Nobody does anything for rural America because there isn’t much that can be done (Mankiw–Romer–Weil) outside of welfare state measures

There have been 100 gillion posts writing about Trump’s victory as a function of the “disaffected white rural voter” and lots of airing of their grievances. I’m not sure how much I buy that, but the material from Katherine Cramer’s very nice book, on angry Wisconsin voters, I’m sure holds true. It’s very good research. Here is a WashPo interview with Cramer as well, where she talks about both “rural identity” and “economic anxiety” as being combined to make people resentful.

But let’s get some straight talk out of the way first.

No doubt people vote for complicated reasons, and we’ve also heard from the foot-stamping “I voted for Trump and I’m not not not not a racist, sexist, Islamaphobe!” Yes, but you voted for one, and undoubtedly in the Trump coalition there are also old-fashioned, sheet-wearing racists. They are having parades. But sure, it’s likely that single-issue voters (security, abortion, anti-tax warriors, etc) joined in who don’t have sheets and hoods in their closets right along with those who prefer to watch television rather than burn crosses but don’t *really* mind that crosses get burned as long as they maintain their place in the racial hierarchy.

My feelings on “But what are we doing for the poor white rural people?” commentary that has started up after the electoral college once again asserted it odd geographic equity rather than actual parliamentarian function on US federal politics comes here from Kali Holloway: Stop Asking Me To Empathize with the White Working Class. Now, you can ask me to do anything you want me to do, including empathize, but I may or may not do what you ask, and it’s another thing entirely about whether my empathy translates into being able to do anything productive about another’s plight.

In particular, Holloway’s notes on how nobody seems to care about black or latino poverty are spot on, right along here:

Please miss me with all this nonsense. I’m not even going to get into how this is based on an easily refutable economic lie, especially since others have already spent precious time they’ll never get back breaking this down. But even if it was true—and I am well aware of what’s plaguing the white working class, from substance abuse to suicide to a loss of manufacturing jobs—I refuse to take part in the endless privileging of white pain above all others. (Martin Gilens, who has studied this stuff going way back, notes that when the media face of poverty is white, this country suddenly gets a lot more compassionate.) Latinos and African Americans remain worse off than the white working class—which is still the “largest demographic bloc in the workforce”—by pretty much every measurable outcome, from home ownership to life expectancy. Where are these appeals for us when we protest or riot against the systemic inequality we live with? Where are all the calls to recognize and understand our anger?

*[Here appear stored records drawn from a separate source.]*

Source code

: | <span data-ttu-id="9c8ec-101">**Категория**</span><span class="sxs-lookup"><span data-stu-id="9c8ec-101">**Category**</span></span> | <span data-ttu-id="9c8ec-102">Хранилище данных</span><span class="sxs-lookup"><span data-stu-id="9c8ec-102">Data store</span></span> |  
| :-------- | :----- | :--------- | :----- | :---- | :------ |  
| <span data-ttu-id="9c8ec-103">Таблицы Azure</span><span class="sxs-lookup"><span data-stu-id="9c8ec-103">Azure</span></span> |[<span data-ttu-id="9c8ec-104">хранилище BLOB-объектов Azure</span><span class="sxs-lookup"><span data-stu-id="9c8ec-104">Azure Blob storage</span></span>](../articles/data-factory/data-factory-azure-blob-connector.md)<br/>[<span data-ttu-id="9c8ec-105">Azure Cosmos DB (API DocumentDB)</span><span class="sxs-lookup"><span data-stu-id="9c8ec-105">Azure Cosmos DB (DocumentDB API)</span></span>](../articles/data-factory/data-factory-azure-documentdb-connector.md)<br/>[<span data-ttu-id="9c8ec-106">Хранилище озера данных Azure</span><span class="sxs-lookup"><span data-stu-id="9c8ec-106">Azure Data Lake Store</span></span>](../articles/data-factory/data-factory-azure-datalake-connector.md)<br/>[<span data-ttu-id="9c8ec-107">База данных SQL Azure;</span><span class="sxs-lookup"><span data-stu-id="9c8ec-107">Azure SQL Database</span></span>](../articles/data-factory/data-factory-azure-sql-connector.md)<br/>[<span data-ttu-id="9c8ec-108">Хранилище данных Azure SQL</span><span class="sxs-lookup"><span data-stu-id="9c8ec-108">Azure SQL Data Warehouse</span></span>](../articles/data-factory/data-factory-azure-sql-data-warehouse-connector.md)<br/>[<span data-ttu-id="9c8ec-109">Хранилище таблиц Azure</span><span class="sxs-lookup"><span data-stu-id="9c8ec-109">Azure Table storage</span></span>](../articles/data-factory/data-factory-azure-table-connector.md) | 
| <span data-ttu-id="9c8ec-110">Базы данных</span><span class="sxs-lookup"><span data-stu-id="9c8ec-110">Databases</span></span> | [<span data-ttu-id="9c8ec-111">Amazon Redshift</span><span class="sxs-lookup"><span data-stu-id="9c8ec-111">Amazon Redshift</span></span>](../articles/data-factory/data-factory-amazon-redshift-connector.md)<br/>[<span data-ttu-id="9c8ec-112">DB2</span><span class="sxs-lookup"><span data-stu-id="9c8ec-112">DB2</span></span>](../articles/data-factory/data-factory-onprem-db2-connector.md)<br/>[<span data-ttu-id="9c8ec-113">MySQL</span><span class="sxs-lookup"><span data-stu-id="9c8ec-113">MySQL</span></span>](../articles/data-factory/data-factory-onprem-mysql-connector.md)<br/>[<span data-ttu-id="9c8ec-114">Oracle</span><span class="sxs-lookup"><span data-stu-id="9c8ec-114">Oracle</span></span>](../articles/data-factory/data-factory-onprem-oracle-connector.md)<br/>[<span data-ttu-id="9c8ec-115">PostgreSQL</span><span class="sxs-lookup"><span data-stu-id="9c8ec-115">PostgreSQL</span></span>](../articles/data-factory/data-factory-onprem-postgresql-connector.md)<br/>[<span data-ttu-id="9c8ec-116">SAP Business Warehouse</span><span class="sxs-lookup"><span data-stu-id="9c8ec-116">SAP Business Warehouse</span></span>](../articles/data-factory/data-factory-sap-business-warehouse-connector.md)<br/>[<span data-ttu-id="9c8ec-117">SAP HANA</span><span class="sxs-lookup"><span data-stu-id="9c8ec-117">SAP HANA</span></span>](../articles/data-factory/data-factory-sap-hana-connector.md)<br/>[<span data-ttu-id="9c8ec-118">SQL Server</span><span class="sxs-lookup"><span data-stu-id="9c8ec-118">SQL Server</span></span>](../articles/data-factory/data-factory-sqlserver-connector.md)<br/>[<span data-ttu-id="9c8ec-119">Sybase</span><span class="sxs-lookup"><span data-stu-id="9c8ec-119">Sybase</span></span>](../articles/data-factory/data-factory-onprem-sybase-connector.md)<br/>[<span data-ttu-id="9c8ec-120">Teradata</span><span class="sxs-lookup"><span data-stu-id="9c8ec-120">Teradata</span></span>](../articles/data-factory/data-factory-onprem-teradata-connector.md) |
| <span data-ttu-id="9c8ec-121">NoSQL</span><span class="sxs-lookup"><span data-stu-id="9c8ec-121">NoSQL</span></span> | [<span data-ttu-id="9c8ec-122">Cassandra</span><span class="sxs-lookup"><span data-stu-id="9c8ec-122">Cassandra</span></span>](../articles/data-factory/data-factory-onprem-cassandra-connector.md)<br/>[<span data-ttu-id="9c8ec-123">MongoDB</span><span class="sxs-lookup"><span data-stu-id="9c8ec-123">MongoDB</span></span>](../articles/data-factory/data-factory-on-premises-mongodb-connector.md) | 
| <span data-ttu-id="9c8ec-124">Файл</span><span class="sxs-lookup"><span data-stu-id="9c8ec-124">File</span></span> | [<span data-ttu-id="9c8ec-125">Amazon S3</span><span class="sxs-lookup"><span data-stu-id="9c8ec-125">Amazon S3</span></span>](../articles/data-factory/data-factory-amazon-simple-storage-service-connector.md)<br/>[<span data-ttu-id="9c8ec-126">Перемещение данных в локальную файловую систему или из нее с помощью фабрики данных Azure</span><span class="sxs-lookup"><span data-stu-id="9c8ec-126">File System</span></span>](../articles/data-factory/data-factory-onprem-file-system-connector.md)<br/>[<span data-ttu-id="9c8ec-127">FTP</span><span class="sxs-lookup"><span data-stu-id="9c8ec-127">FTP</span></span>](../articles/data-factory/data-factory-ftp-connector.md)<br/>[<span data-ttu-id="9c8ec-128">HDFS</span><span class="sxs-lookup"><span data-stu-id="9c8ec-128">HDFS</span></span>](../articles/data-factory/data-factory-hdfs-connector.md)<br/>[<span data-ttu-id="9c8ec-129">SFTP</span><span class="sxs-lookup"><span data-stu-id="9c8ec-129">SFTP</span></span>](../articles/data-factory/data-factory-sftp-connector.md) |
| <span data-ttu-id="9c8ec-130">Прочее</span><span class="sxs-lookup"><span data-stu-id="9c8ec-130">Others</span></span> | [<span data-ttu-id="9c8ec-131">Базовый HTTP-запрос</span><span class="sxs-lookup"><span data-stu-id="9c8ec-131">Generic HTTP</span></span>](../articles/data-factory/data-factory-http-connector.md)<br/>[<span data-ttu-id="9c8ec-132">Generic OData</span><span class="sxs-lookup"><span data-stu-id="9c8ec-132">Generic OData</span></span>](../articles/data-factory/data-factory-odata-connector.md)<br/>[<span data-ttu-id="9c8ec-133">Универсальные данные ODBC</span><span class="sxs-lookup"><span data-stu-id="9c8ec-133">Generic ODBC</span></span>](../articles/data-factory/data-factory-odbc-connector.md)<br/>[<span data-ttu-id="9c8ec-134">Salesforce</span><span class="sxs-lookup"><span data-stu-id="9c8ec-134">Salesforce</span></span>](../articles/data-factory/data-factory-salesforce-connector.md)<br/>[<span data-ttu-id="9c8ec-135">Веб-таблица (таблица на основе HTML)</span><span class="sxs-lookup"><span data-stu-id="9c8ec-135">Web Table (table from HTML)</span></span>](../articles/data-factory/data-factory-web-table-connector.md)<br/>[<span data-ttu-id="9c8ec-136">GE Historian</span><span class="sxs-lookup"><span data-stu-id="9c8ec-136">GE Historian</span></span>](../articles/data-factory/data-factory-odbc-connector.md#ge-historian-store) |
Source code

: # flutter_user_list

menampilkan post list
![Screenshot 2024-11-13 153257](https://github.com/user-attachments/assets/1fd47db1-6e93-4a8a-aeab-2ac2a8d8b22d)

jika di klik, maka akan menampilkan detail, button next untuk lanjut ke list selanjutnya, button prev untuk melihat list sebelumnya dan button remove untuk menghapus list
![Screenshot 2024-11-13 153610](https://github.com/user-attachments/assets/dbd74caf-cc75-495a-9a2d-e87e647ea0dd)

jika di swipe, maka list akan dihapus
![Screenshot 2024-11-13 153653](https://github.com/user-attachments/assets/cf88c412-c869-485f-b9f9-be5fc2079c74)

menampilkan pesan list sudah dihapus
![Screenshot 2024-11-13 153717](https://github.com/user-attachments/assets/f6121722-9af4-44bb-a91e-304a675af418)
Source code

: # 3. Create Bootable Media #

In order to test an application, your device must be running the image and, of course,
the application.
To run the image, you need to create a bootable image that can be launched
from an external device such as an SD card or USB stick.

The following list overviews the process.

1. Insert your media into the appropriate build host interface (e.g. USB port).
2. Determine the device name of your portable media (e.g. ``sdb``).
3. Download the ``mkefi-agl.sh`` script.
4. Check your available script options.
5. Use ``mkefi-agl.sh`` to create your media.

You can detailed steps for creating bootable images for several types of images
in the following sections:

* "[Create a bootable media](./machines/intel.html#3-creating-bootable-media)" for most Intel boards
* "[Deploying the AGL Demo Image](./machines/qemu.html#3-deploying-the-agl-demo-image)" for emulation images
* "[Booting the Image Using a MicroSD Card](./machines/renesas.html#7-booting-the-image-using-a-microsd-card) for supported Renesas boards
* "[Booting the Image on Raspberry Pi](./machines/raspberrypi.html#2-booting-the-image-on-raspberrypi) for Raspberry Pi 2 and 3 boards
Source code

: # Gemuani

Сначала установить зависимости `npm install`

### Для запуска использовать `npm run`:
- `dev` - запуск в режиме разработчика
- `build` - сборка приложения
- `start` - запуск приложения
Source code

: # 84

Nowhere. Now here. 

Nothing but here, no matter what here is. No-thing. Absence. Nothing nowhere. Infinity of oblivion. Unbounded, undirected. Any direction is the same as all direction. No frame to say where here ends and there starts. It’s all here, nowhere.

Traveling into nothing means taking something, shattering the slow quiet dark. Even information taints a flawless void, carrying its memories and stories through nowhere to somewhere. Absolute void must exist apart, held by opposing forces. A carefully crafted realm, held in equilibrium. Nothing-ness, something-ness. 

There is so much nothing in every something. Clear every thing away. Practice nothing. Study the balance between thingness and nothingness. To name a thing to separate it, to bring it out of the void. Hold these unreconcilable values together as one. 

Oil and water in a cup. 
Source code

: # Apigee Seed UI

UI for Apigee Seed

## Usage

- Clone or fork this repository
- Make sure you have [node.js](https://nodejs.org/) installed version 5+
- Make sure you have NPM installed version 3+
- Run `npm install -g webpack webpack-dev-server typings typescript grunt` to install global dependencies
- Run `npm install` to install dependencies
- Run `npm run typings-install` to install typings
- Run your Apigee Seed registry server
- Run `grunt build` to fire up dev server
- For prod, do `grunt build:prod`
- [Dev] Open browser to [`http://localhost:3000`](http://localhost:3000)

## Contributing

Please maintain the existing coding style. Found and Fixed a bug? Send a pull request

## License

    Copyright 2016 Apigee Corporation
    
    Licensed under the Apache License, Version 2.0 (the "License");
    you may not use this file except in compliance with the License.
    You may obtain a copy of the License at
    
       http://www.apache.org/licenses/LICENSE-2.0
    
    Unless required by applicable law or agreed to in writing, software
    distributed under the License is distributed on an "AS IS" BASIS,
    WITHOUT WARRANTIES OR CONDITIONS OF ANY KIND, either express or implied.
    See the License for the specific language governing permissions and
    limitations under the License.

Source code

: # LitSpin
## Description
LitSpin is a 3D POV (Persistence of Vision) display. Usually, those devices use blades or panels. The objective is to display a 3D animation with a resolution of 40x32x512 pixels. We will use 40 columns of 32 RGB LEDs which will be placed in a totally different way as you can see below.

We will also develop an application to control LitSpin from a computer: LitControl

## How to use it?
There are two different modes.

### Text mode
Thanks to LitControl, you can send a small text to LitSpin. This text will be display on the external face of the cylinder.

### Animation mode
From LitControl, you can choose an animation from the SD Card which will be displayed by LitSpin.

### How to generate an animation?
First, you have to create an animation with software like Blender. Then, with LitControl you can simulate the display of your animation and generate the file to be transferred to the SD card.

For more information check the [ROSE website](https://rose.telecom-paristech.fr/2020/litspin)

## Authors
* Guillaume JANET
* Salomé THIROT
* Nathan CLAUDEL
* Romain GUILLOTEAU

For hundreds of years, white people have controlled everything in this country: the executive office, Congress, the Supreme Court, the criminal justice system, Wall Street, the lending institutions, the history textbook industry, the false narrative that America cares about liberty and justice for all. But I need to understand white feelings of marginalization because a black man was in the White House for eight years? Because political correctness—a general plea for white people not to be as awful as they have been in the past— asked that white people put more effort into being decent than they felt up to? Because white folks didn’t like that feeling when politicians aren’t singularly focused on the hard times and struggles of their communities? Audre Lorde said (I wonder if that woman ever got sick of being right), “oppressors always expect the oppressed to extend to them the understanding so lacking in themselves.” For a people who have shamed black folks for supposedly always wanting a hand out, for being a problem of the entitlement state, I have never seen people who so firmly believe they are owed something.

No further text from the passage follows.